### DATA TO EXAMINE
════════

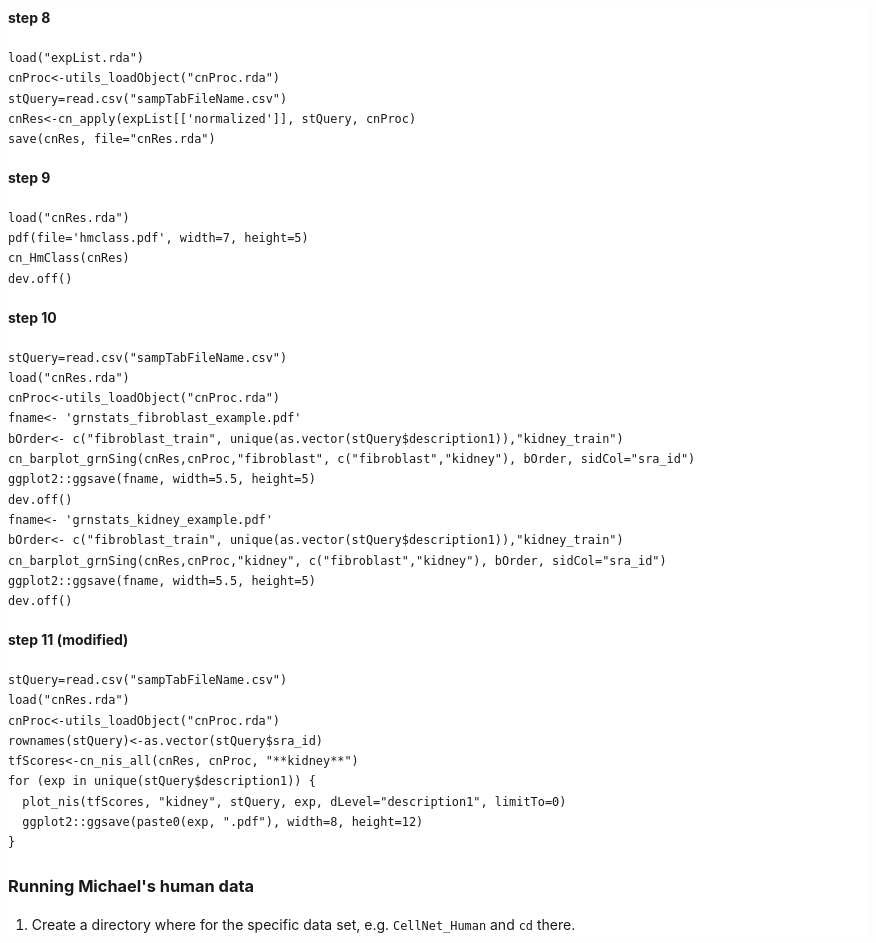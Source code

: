 #### step 8

```
load("expList.rda")
cnProc<-utils_loadObject("cnProc.rda")
stQuery=read.csv("sampTabFileName.csv")
cnRes<-cn_apply(expList[['normalized']], stQuery, cnProc)
save(cnRes, file="cnRes.rda")
```

#### step 9

```
load("cnRes.rda")
pdf(file='hmclass.pdf', width=7, height=5)
cn_HmClass(cnRes)
dev.off()
```

#### step 10

```
stQuery=read.csv("sampTabFileName.csv")
load("cnRes.rda")
cnProc<-utils_loadObject("cnProc.rda")
fname<- 'grnstats_fibroblast_example.pdf'
bOrder<- c("fibroblast_train", unique(as.vector(stQuery$description1)),"kidney_train")
cn_barplot_grnSing(cnRes,cnProc,"fibroblast", c("fibroblast","kidney"), bOrder, sidCol="sra_id")
ggplot2::ggsave(fname, width=5.5, height=5)
dev.off()
fname<- 'grnstats_kidney_example.pdf'
bOrder<- c("fibroblast_train", unique(as.vector(stQuery$description1)),"kidney_train")
cn_barplot_grnSing(cnRes,cnProc,"kidney", c("fibroblast","kidney"), bOrder, sidCol="sra_id")
ggplot2::ggsave(fname, width=5.5, height=5)
dev.off()
```

#### step 11 (modified)

```
stQuery=read.csv("sampTabFileName.csv")
load("cnRes.rda")
cnProc<-utils_loadObject("cnProc.rda")
rownames(stQuery)<-as.vector(stQuery$sra_id)
tfScores<-cn_nis_all(cnRes, cnProc, "**kidney**")
for (exp in unique(stQuery$description1)) {
  plot_nis(tfScores, "kidney", stQuery, exp, dLevel="description1", limitTo=0)
  ggplot2::ggsave(paste0(exp, ".pdf"), width=8, height=12)
}
```

### Running Michael's human data

1.  Create a directory where for the specific data set, e.g. `CellNet_Human` and `cd` there.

════════

### WORK TASK
Reply with nothing but the count of lines in the entries above that contain "tfScores".

### RESPONSE AREA
2